Il 29 gennaio 1966, a Rio de Janeiro, nasce Romário de Souza Faria, o più semplicemente Romário. Uno dei più grandi goleador della storia del calcio, funambolo e trascinatore, erede di Maradona per un verso, apripista di Ronaldo per un altro. Cresciuto nelle giovanili del modesto Olaria, nel 1981 entra nel vivaio del ben più prestigioso Vasco da Gama. Qui, a 19 anni, esordisce nel massimo campionato brasiliano, vince due campionati dello Stato di Rio e altrettanti titoli di capocannoniere a livello statale. Velocità, fantasia, fiuto del gol, fanno di Romário l’oggetto del desiderio di tanti club europei. Ma ad arrivare per primo è il PSV, che nel 1988 lo porta in Olanda.
L’impatto con il calcio europeo del “Baixinho” (il piccoletto, ndr), è stupefacente. In cinque stagioni nei Paesi Bassi segna un totale di 174 gol, vincendo tre scudetti e 2 Coppe d’Olanda. Nel 1993, al termine della sua ultima stagione con la maglia del PSV, arriva secondo nella classifica del FIFA World Player of the Year, alle spalle di Roberto Baggio. In estate, passa al Barcellona, chiamato da Johan Cruijff per arricchire di talento il Dream Team.
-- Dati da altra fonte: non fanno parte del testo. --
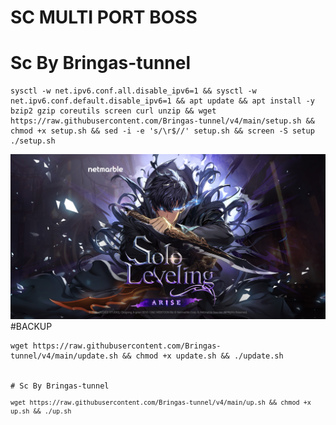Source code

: # SC MULTI PORT BOSS
# Sc By Bringas-tunnel
<pre><code>sysctl -w net.ipv6.conf.all.disable_ipv6=1 && sysctl -w net.ipv6.conf.default.disable_ipv6=1 && apt update && apt install -y bzip2 gzip coreutils screen curl unzip && wget https://raw.githubusercontent.com/Bringas-tunnel/v4/main/setup.sh && chmod +x setup.sh && sed -i -e 's/\r$//' setup.sh && screen -S setup ./setup.sh</code></pre>

![This is an image](https://raw.githubusercontent.com/Bringas-tunnel/v4/main/r20w1678676611229.jpg)
#BACKUP
<pre><code>wget https://raw.githubusercontent.com/Bringas-tunnel/v4/main/update.sh && chmod +x update.sh && ./update.sh


# Sc By Bringas-tunnel
<pre><code>wget https://raw.githubusercontent.com/Bringas-tunnel/v4/main/up.sh && chmod +x up.sh && ./up.sh
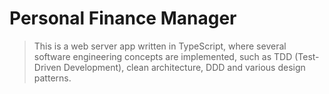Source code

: ﻿# **Personal Finance Manager**

> This is a web server app written in TypeScript, where several software engineering concepts are implemented, such as TDD (Test-Driven Development), clean architecture, DDD and various design patterns.

<br/>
La prima stagione in blaugrana è un trionfo: con 33 reti si laurea Pichichi della Liga, vince il campionato e arriva in finale di Champions League, dove il Milan mette prepotentemente fine al sogno. A giugno, appuntamento con la Coppa del Mondo in Usa, dove trascina il Brasile a suon di gol – 5 alla fine del torneo – fino alla finale. Che la Nazionale Verdeoro vince ai calci di rigore contro l’Italia.
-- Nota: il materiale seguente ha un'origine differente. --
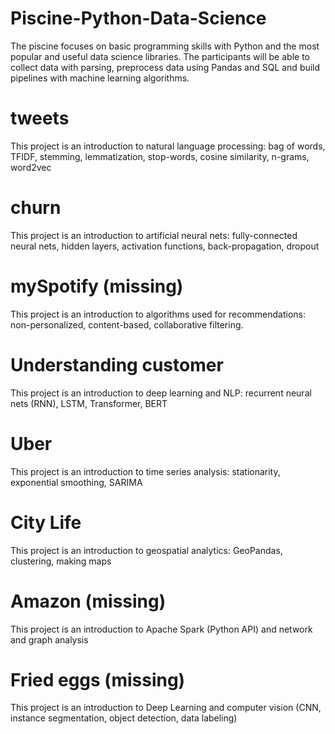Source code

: # Piscine-Python-Data-Science
The piscine focuses on basic programming skills with Python and the most popular and useful data science libraries. The participants will be able to collect data with parsing, preprocess data using Pandas and SQL and build pipelines with machine learning algorithms.

# tweets
This project is an introduction to natural language processing: bag of words, TFIDF, stemming, lemmatization, stop-words, cosine similarity, n-grams, word2vec

# churn
This project is an introduction to artificial neural nets: fully-connected neural nets, hidden layers, activation functions, back-propagation, dropout

# mySpotify (missing)
This project is an introduction to algorithms used for recommendations: non-personalized, content-based, collaborative filtering.

# Understanding customer
This project is an introduction to deep learning and NLP: recurrent neural nets (RNN), LSTM, Transformer, BERT

# Uber
This project is an introduction to time series analysis: stationarity, exponential smoothing, SARIMA

# City Life
This project is an introduction to geospatial analytics: GeoPandas, clustering, making maps

# Amazon (missing)

This project is an introduction to Apache Spark (Python API) and network and graph analysis

# Fried eggs (missing)
This project is an introduction to Deep Learning and computer vision (CNN, instance segmentation, object detection, data labeling)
Per Romário è il punto più alto della carriera, cui, beffardamente, segue a stretto giro di posta il più basso. Rientra a Barcellona con 18 giorni di ritardo, mandando su tutte le furie la dirigenza, che lo multa pesantemente. Johan Cruijff lo lascia fuori spesso nella prima parte della stagione, e a gennaio le strade si dividono. Quella di Romário porta dritta al Brasile, a casa, al Flamengo, che lo paga 7 milioni di dollari. Dopo pochi mesi ritenta l’avventura europea, questa volta al Valencia, ma presto torna sui suoi passi. Prima nel Flamengo, poi nel Vasco da Gama e nella Fluminense, segna caterve di gol. Giocherà fino al 2009, tra Brasile, Qatar, Stati Uniti e Australia, alla continua ricerca del gol numero 1.000.
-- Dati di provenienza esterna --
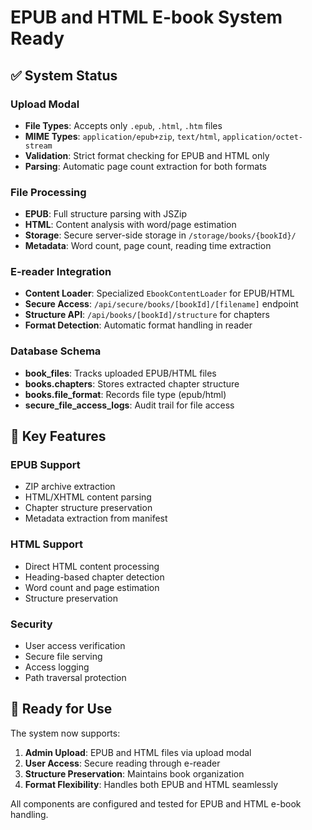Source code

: # EPUB and HTML E-book System Ready

## ✅ System Status

### Upload Modal
- **File Types**: Accepts only `.epub`, `.html`, `.htm` files
- **MIME Types**: `application/epub+zip`, `text/html`, `application/octet-stream`
- **Validation**: Strict format checking for EPUB and HTML only
- **Parsing**: Automatic page count extraction for both formats

### File Processing
- **EPUB**: Full structure parsing with JSZip
- **HTML**: Content analysis with word/page estimation
- **Storage**: Secure server-side storage in `/storage/books/{bookId}/`
- **Metadata**: Word count, page count, reading time extraction

### E-reader Integration
- **Content Loader**: Specialized `EbookContentLoader` for EPUB/HTML
- **Secure Access**: `/api/secure/books/[bookId]/[filename]` endpoint
- **Structure API**: `/api/books/[bookId]/structure` for chapters
- **Format Detection**: Automatic format handling in reader

### Database Schema
- **book_files**: Tracks uploaded EPUB/HTML files
- **books.chapters**: Stores extracted chapter structure
- **books.file_format**: Records file type (epub/html)
- **secure_file_access_logs**: Audit trail for file access

## 🔧 Key Features

### EPUB Support
- ZIP archive extraction
- HTML/XHTML content parsing
- Chapter structure preservation
- Metadata extraction from manifest

### HTML Support
- Direct HTML content processing
- Heading-based chapter detection
- Word count and page estimation
- Structure preservation

### Security
- User access verification
- Secure file serving
- Access logging
- Path traversal protection

## 🚀 Ready for Use

The system now supports:
1. **Admin Upload**: EPUB and HTML files via upload modal
2. **User Access**: Secure reading through e-reader
3. **Structure Preservation**: Maintains book organization
4. **Format Flexibility**: Handles both EPUB and HTML seamlessly

All components are configured and tested for EPUB and HTML e-book handling.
Un obiettivo impossibile, anche per uno dei più talentuosi giocatori brasiliani della storia. Incapace di stare alle rigide regole del calcio europeo, ma stella assoluta del proprio Paese, nato dalla polvere della peggiore favela di Rio de Janeiro, e oggi al servizio degli altri attraverso l’impegno politico.